2. Following are the brief facts, which explain the background of the dispute between the parties.
3. The property in question beers Municipal Census Nos. 84 to 84/4. This property originally belonged to one Kasturbhai Balabhai who had mortgage it with one Vallabhdas Fulchand. The mortgagee then filed Civil Suit No. 229/52 against the mortgagor to recover the mortgage money by sale of the mortgaged property. That suit was decreed and thereafter the mortgagee executed that decree by filing Darkhast No. 67/54 for the recovery of the decretal amount and interest by the sale of the mortgaged property. The appellant of both these appeals, who is hereafter referred to as the plaintiff, was the highest bidder in the court auction in those execution proceedings with the result that the sale of the suit property in his favour was knocked down on 14th December, 1957. This sale was, however, made absolute under Order 21, Rule 92, C.P.C. as late as 30th April, 1959 and a sale certificate contemplated by Order 21, Rule 94, C.P.C. was issued in his favour a few months thereafter i.e. on 15th September, 1959.
4. It is found that while the Darkhast proceedings were pending, the judgment-debtor Kasturbhai, inducted the two respondents of these appeals, who are hereinafter referred to as the defendants, as the tenants of the second and third floors respectively of the disputed property.
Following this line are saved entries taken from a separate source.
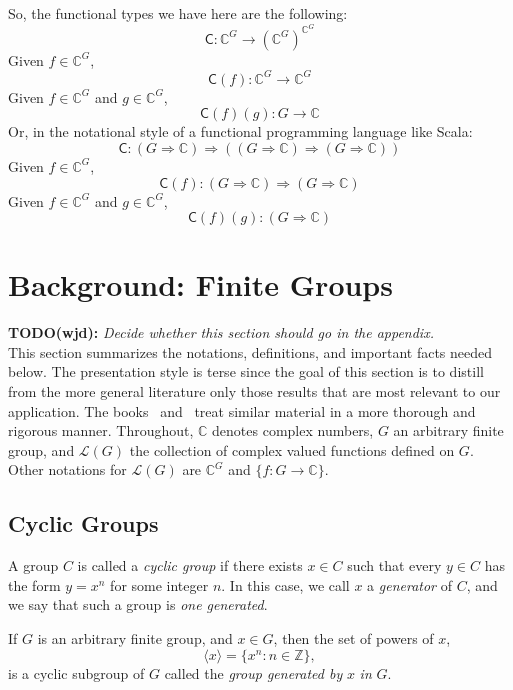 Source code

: \documentclass[reqno,onecolumn,oneside]{paper}
\newcommand{\<}{\ensuremath{\langle}}
\renewcommand{\>}{\ensuremath{\rangle}}
\newcommand{\field}[1]{\ensuremath{\mathbb{#1}}}
\newcommand{\Z}{\field{Z}}                   %
\newcommand{\C}{\field{C}}                   %
\newcommand{\vs}[1]{\ensuremath{\mathcal{#1}}}
\newcommand{\LG}{\vs{L}(G)}        %
\newcommand{\lt}[1]{\ensuremath{\mathsf{#1}}}
\newcommand\conv{\lt{C}}
\newcommand{\todo}[1]{
     {\bf TODO(wjd):} \emph{#1}\\
     }
\begin{document}
So, the functional types we have here are the following:
\[
\conv : \C^G \rightarrow (\C^G)^{\C^G}
\]
Given $f\in \C^G$,
\[
\conv(f) : \C^G \rightarrow \C^G
\]
Given $f\in \C^G$ and $g\in \C^G$,
\[
\conv(f)(g) : G \rightarrow \C
\]
Or, in the notational style of a functional programming language like Scala:
\[
\conv : (G \Rightarrow \C) \Rightarrow ( (G \Rightarrow \C) \Rightarrow (G \Rightarrow \C) )
\]
Given $f\in \C^G$,
\[
\conv(f) : (G \Rightarrow \C) \Rightarrow (G \Rightarrow \C)
\]
Given $f\in \C^G$ and $g\in \C^G$,
\[
\conv(f)(g) : (G \Rightarrow \C)
\]


\section{Background: Finite Groups}
\label{sec:hafg}
\todo{Decide whether this section should go in the appendix.}

This section summarizes the notations, definitions, and important facts needed
below. The presentation style is terse since the goal of this section is to
distill from the more general literature only those results that are most
relevant to our application. 
The books~\cite{An:2003} and~\cite{Tolimieri:1998} treat similar material in a
more thorough and rigorous manner. Throughout, $\C$ denotes complex numbers, 
$G$ an arbitrary finite group, and $\LG$ the collection of complex valued
functions defined on $G$. Other notations for $\LG$ are $\C^G$ and 
$\{f : G \rightarrow \C\}$.

\subsection{Cyclic Groups}
A group $C$ is called a \emph{cyclic group} if there exists $x\in C$ such that
every $y\in C$ has the form $y=x^n$ for some integer $n$.  In this case, we call
$x$ a \emph{generator} of $C$, and we say that such a group is \emph{one generated}.

If $G$ is an arbitrary finite group, and $x\in G$, then the set of powers of $x$,
\begin{equation}
  \label{eq:cyclic-group}
\<x\> = \{x^n : n\in \Z\},
\end{equation}
is a cyclic subgroup of $G$ called the 
\emph{group generated by} $x$ \emph{in} $G$.
\end{document}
These defendants thereafter continued to pay rent to this judgment-debtor Kasturbhai.
5. It is found that on 28th March, 1958, the plaintiff served the defendants with a notice that the sale of the suit property was knocked down in his favour, and that they were inducted by the judgment-debtor in the suit property as tenants mala fide with a view to delay the delivery of the possession of the suit property to him. A similar application was also given by the plaintiff to the court on the same date. Since the defendants did not pay any deed to this notice of the plaintiff, the plaintiff filed Civil Suit No. 890/59 which was renumbered in the City Civil Court as Civil Suit No. 484/61. By this suit, the plaintiff prayed for restraining defendants from paying rent to the judgment-debtor Kasturbhai, The plaintiff also obtained an interim order in that suit directing the defendants to deposit future rent in court. The court in that suit is found to have passed this interim order and accordingly the rent was deposited in court by the defendants. It may however be noted that these proceedings were adopted after the sale became absolute on 30th April, 1959.
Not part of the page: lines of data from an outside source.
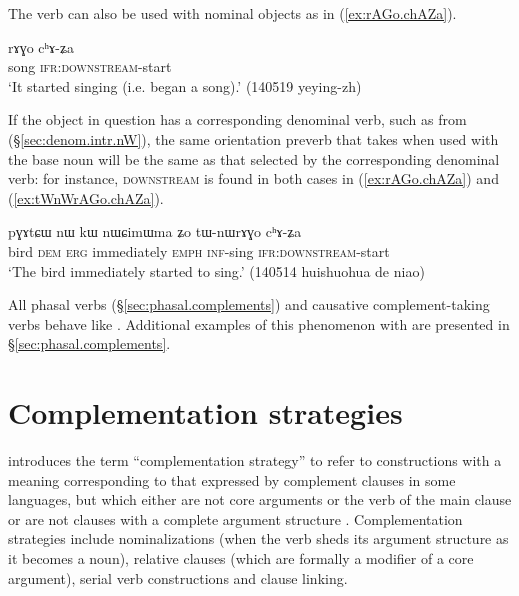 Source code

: The verb  can also be used with nominal objects as in (\ref{ex:rAGo.chAZa}). 

\begin{exe}
\ex \label{ex:rAGo.chAZa}
\gll rɤɣo cʰɤ-ʑa \\
song \textsc{ifr}:\textsc{downstream}-start \\
\glt `It started singing (i.e. began a song).' (140519 yeying-zh)
\end{exe}

If the object in question has a corresponding denominal verb, such as  from  (§\ref{sec:denom.intr.nW}), the same orientation preverb that  takes when used with the base noun will be the same as that selected by the corresponding denominal verb: for instance, \textsc{downstream} is found in both cases in (\ref{ex:rAGo.chAZa}) and (\ref{ex:tWnWrAGo.chAZa}).


\begin{exe}
\ex \label{ex:tWnWrAGo.chAZa}
\gll pɣɤtɕɯ nɯ kɯ nɯɕimɯma ʑo tɯ-nɯrɤɣo cʰɤ-ʑa  \\
bird \textsc{dem} \textsc{erg} immediately \textsc{emph} \textsc{inf}-sing \textsc{ifr}:\textsc{downstream}-start \\
\glt `The bird immediately started to sing.' (140514 huishuohua de niao)
\end{exe}

All phasal verbs (§\ref{sec:phasal.complements}) and causative com\-ple\-ment-taking verbs behave like . Additional examples of this phenomenon with  are presented in §\ref{sec:phasal.complements}.


\section{Complementation strategies}  \label{sec:strategies}
\citet{dixon06complementation} introduces the term ``complementation strategy'' to refer to constructions with a meaning corresponding to that expressed by complement clauses in some languages, but which either are not core arguments or the verb of the main clause or are not clauses with a complete argument structure \citep[34--40]{dixon06complementation}. Complementation strategies include nominalizations (when the verb sheds its argument structure as it becomes a noun), relative clauses (which are formally a modifier of a core argument), serial verb constructions and clause linking.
6. In spite of the sale becoming absolute and the plaintiff having obtained a certificate contemplated by Rule 94 of Order 21, C.P.C., the plaintiff could not obtain the actual possession of the suit premises, He, therefore, made an application for obtaining the actual delivery of the possession of the suit premises under Order 21, Rule 95, C.P.C. That application was registered as Misc. Application No. 71/59. It is not necessary to narrate the details as regards this application, but it would be sufficient to state that in that application this court eventually ordered in Civil Revision Application No. 932/66 that the plaintiff was entitled to obtain the actual possession of the disputed premises. Ultimately, the plaintiff obtained the actual possession of the suit premises from the defendants on 17th October 1962.
7. It was thereafter that the plaintiff filed these suits claiming compensation from the defendants for wrongful use and occupation of the suit premises from the date of the sale i.e. from 14th December 1957.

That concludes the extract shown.